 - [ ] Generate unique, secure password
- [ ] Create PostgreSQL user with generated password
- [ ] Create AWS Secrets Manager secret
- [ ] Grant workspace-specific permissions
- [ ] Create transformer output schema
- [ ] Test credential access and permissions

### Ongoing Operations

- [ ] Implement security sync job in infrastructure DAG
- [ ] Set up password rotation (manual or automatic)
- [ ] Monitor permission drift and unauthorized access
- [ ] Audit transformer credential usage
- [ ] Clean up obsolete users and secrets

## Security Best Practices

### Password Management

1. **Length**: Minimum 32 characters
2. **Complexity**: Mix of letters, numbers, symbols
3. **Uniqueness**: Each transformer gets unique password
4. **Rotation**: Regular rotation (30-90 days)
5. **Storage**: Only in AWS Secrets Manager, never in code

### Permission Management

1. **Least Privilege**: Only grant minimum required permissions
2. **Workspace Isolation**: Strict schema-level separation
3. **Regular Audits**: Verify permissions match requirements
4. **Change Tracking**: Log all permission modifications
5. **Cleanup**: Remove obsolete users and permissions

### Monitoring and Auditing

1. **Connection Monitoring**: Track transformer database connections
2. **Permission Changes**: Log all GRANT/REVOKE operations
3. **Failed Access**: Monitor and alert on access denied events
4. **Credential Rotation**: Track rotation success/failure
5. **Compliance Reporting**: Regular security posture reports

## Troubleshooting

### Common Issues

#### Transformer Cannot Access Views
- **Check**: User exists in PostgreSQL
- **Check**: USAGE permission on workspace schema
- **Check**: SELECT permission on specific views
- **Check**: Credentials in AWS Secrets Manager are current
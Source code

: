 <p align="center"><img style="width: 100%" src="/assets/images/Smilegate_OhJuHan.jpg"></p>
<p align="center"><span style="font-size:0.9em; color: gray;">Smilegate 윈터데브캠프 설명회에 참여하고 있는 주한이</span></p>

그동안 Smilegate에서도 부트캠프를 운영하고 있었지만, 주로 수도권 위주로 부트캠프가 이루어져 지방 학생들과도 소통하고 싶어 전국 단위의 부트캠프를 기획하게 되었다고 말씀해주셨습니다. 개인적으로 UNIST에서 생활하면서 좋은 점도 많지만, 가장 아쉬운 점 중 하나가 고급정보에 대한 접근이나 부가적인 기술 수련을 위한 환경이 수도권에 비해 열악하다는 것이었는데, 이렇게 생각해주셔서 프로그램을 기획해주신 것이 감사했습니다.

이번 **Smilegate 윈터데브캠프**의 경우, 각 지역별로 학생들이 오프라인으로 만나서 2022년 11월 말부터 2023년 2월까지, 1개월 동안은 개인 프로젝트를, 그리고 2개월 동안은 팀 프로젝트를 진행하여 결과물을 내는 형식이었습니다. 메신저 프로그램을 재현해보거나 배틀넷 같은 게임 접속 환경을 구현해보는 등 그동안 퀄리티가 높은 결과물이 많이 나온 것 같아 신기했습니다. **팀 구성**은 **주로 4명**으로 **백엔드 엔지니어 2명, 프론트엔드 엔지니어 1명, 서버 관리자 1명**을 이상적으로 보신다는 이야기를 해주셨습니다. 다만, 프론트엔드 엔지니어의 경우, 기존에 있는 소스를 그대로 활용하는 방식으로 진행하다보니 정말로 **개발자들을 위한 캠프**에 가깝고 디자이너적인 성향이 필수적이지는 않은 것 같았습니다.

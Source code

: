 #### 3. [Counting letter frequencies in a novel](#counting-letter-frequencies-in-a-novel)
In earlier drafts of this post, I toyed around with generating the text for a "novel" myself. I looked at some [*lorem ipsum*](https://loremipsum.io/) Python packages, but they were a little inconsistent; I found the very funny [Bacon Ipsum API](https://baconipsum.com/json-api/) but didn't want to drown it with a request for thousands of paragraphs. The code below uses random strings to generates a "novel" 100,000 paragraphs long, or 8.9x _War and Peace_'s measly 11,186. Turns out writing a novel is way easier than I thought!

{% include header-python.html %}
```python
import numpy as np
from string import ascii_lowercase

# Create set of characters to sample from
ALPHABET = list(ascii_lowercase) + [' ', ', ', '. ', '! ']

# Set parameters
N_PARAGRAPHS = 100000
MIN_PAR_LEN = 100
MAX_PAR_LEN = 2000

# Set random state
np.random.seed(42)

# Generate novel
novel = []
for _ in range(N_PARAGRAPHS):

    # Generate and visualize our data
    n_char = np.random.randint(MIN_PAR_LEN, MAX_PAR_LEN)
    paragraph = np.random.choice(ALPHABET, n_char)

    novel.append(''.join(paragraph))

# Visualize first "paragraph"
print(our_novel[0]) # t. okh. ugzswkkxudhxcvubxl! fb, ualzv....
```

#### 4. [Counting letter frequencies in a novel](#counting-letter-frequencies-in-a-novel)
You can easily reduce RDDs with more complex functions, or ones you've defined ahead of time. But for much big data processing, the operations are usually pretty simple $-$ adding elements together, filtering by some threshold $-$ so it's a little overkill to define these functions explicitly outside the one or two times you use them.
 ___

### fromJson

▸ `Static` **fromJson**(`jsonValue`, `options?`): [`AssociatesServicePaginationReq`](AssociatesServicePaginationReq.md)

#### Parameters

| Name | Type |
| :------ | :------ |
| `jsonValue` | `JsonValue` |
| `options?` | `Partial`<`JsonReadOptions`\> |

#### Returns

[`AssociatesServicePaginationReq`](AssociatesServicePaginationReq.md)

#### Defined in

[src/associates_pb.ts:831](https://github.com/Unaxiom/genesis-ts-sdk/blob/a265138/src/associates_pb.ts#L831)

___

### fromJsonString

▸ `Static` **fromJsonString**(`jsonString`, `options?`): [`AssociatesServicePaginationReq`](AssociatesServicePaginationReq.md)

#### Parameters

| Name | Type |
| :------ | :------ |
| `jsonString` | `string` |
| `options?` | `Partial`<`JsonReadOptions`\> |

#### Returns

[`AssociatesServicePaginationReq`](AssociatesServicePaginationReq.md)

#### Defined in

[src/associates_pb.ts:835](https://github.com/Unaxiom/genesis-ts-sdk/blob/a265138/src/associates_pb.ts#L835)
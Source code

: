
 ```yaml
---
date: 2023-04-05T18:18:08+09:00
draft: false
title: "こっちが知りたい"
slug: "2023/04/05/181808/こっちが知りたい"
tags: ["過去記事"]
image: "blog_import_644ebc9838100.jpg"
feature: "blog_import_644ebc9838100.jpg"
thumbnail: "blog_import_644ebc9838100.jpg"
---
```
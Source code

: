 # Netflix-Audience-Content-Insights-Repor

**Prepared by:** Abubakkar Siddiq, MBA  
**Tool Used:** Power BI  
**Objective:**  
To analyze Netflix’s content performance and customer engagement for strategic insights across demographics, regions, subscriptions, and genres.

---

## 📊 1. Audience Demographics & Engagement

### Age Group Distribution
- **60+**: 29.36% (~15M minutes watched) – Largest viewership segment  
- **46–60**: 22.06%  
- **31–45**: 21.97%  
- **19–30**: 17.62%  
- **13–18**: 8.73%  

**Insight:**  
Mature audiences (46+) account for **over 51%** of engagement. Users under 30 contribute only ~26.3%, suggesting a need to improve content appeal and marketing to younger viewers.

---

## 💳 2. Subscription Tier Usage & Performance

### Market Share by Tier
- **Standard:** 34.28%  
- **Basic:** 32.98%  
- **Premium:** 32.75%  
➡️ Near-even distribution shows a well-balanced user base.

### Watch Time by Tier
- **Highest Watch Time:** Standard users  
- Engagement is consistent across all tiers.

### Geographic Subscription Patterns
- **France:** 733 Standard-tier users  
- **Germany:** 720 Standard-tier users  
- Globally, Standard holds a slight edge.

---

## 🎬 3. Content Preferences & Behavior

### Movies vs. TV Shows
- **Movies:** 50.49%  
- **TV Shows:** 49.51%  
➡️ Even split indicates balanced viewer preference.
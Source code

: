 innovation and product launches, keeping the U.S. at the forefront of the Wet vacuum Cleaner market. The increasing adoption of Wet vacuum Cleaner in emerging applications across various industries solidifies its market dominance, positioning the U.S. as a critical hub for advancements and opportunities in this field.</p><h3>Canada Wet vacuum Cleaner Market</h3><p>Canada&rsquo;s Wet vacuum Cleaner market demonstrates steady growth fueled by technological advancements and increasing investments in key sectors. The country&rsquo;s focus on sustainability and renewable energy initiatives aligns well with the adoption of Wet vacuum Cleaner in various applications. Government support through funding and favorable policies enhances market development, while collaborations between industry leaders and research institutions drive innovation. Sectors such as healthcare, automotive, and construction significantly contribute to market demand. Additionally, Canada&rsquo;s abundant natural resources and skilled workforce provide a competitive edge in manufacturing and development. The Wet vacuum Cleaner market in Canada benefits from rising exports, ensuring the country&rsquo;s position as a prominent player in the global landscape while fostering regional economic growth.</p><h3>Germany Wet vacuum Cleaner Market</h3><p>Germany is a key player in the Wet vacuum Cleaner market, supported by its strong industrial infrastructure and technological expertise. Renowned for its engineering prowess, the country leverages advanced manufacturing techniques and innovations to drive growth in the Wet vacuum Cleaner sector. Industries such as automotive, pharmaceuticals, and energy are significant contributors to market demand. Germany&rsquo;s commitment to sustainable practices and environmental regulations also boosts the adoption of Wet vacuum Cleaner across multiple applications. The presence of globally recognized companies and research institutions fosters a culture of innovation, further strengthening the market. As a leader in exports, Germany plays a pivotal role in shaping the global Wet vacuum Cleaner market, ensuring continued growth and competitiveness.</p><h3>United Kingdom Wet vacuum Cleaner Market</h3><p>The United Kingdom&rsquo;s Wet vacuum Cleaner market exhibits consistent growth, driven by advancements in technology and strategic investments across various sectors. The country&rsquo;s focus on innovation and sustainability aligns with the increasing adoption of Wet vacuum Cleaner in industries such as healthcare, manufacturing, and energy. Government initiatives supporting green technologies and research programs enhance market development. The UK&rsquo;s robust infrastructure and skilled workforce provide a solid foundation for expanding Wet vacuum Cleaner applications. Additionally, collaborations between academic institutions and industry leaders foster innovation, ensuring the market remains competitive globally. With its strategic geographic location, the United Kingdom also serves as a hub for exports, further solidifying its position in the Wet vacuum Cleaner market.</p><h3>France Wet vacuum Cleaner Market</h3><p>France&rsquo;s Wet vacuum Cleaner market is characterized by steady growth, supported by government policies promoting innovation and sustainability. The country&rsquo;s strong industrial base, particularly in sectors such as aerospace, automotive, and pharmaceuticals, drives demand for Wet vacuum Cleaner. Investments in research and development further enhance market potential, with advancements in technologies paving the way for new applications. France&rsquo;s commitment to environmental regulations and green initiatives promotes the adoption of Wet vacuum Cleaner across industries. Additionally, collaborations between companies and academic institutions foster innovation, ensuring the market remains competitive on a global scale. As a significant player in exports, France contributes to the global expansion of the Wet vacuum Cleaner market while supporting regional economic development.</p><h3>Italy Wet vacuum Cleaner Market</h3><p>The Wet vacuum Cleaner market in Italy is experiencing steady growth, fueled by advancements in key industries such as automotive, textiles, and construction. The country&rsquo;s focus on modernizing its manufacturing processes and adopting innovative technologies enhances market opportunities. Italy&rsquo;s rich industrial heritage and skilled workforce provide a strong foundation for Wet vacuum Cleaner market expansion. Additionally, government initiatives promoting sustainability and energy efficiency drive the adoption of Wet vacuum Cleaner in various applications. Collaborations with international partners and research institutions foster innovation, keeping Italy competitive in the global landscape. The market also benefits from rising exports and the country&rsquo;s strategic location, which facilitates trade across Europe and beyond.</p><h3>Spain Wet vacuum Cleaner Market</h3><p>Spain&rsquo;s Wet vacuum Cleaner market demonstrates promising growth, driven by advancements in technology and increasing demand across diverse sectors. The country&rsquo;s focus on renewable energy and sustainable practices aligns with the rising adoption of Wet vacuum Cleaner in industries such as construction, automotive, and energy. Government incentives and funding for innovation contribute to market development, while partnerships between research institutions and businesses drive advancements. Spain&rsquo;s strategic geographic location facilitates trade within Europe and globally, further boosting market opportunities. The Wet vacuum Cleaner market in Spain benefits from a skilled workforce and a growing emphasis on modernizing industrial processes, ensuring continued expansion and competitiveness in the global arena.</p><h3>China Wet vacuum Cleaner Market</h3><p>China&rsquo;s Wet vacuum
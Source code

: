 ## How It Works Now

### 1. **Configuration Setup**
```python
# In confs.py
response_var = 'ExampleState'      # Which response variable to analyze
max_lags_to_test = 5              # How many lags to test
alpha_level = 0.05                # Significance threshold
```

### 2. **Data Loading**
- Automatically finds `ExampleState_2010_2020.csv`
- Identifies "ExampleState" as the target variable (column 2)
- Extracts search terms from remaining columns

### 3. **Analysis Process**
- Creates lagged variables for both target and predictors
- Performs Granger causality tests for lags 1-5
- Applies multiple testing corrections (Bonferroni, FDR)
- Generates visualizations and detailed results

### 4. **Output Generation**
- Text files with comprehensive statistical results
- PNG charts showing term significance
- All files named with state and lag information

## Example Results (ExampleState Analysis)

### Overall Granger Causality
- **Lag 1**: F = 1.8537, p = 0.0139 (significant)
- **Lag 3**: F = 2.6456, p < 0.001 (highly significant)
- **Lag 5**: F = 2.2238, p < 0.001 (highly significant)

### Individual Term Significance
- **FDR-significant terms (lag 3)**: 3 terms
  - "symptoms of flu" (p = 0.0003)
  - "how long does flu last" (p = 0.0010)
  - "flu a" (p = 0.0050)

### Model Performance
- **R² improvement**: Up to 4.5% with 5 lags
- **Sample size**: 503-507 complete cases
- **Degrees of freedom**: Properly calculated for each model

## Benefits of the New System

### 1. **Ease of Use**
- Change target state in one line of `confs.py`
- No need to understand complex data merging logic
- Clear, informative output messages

......

- [WHAT THIS TASK INVOLVES] Where a line of the records holds the word "Monitoring", copy that line.

- [SOLUTION TO THIS TASK]
### Monitoring and Auditing
1. **Connection Monitoring**: Track transformer database connections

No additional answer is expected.